AIM OF THE TASK: Your copy should match the entries below exactly, apart from the images.

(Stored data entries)

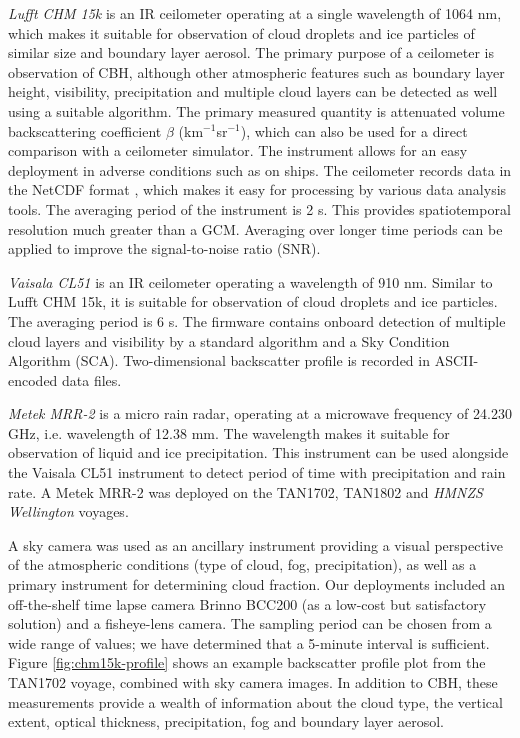 \textit{Lufft CHM 15k} is an IR ceilometer operating at a single wavelength of
1064 nm, which makes it suitable for observation of cloud droplets and
ice particles of similar size and boundary layer aerosol.
The primary purpose of a ceilometer
is observation of CBH, although other atmospheric features
such as boundary layer height, visibility, precipitation and multiple
cloud layers can be detected as well using a suitable algorithm. The
primary measured quantity is attenuated volume backscattering coefficient
$\beta$ (km$^{-1}$sr$^{-1}$), which
can also be used for a direct comparison with a ceilometer simulator.
The instrument allows for an easy deployment
in adverse conditions such as on ships.
The ceilometer records data in the NetCDF format \citep{rew2006},
which makes it easy
for processing by various data analysis tools.
The averaging period of the instrument is 2 s. This provides spatiotemporal
resolution much greater than a GCM. Averaging over longer time periods can
be applied to improve the signal-to-noise ratio (SNR).

\textit{Vaisala CL51} is an IR ceilometer operating a
wavelength of 910 nm. Similar to Lufft CHM 15k, it is suitable for observation
of cloud droplets and ice particles. The averaging period is 6 s.
The firmware contains onboard detection of multiple cloud layers and
visibility by a standard algorithm and a Sky Condition Algorithm (SCA).
Two-dimensional backscatter profile is recorded in ASCII-encoded data files.

\textit{Metek MRR-2} is a micro rain radar, operating at a microwave frequency of
24.230 GHz, i.e. wavelength of 12.38 mm. The wavelength makes it suitable
for observation of liquid and ice precipitation. This instrument can
be used alongside the Vaisala CL51 instrument to detect period of time with
precipitation and rain rate. A Metek MRR-2 was deployed on the TAN1702, TAN1802
and \textit{HMNZS Wellington} voyages.

A sky camera was used as an ancillary instrument providing a visual
perspective of the atmospheric conditions (type of cloud, fog,
precipitation), as well as a primary instrument for determining cloud fraction.
Our deployments included
an off-the-shelf time lapse camera Brinno BCC200 (as a low-cost but
satisfactory solution) and a fisheye-lens camera.
The sampling period can be chosen from a wide range of values; we have
determined that a 5-minute interval is sufficient.
Figure \ref{fig:chm15k-profile} shows an example backscatter profile plot
from the TAN1702 voyage, combined with sky camera images. 
In addition to CBH, these measurements provide a wealth
of information about the cloud type, the vertical extent, optical thickness,
precipitation, fog and boundary layer aerosol.

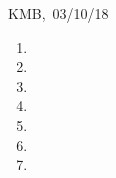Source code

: \documentclass[10pt]{article}
\begin{document}
\begin{flushright} KMB,\ 03/10/18\end{flushright}


\begin{enumerate}
\item
\item
\item
\item
\item
\item
\item
\end{enumerate}
\end{document}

RESPONSE TO THIS EXERCISE:
 \textit{Lufft CHM 15k} is an IR ceilometer operating at a single wavelength of
1064 nm, which makes it suitable for observation of cloud droplets and
ice particles of similar size and boundary layer aerosol.
The primary purpose of a ceilometer
is observation of CBH, although other atmospheric features
such as boundary layer height, visibility, precipitation and multiple
cloud layers can be detected as well using a suitable algorithm. The
primary measured quantity is attenuated volume backscattering coefficient
$\beta$ (km$^{-1}$sr$^{-1}$), which
can also be used for a direct comparison with a ceilometer simulator.
The instrument allows for an easy deployment
in adverse conditions such as on ships.
The ceilometer records data in the NetCDF format \citep{rew2006},
which makes it easy
for processing by various data analysis tools.
The averaging period of the instrument is 2 s. This provides spatiotemporal
resolution much greater than a GCM. Averaging over longer time periods can
be applied to improve the signal-to-noise ratio (SNR).

\textit{Vaisala CL51} is an IR ceilometer operating a
wavelength of 910 nm. Similar to Lufft CHM 15k, it is suitable for observation
of cloud droplets and ice particles. The averaging period is 6 s.
The firmware contains onboard detection of multiple cloud layers and
visibility by a standard algorithm and a Sky Condition Algorithm (SCA).
Two-dimensional backscatter profile is recorded in ASCII-encoded data files.

\textit{Metek MRR-2} is a micro rain radar, operating at a microwave frequency of
24.230 GHz, i.e. wavelength of 12.38 mm. The wavelength makes it suitable
for observation of liquid and ice precipitation. This instrument can
be used alongside the Vaisala CL51 instrument to detect period of time with
precipitation and rain rate. A Metek MRR-2 was deployed on the TAN1702, TAN1802
and \textit{HMNZS Wellington} voyages.

A sky camera was used as an ancillary instrument providing a visual
perspective of the atmospheric conditions (type of cloud, fog,
precipitation), as well as a primary instrument for determining cloud fraction.
Our deployments included
an off-the-shelf time lapse camera Brinno BCC200 (as a low-cost but
satisfactory solution) and a fisheye-lens camera.
The sampling period can be chosen from a wide range of values; we have
determined that a 5-minute interval is sufficient.
Figure \ref{fig:chm15k-profile} shows an example backscatter profile plot
from the TAN1702 voyage, combined with sky camera images. 
In addition to CBH, these measurements provide a wealth
of information about the cloud type, the vertical extent, optical thickness,
precipitation, fog and boundary layer aerosol.

Source code

: \documentclass[10pt]{article}
\begin{document}
\begin{flushright} KMB,\ 03/10/18\end{flushright}


\begin{enumerate}
\item
\item
\item
\item
\item
\item
\item
\end{enumerate}
\end{document}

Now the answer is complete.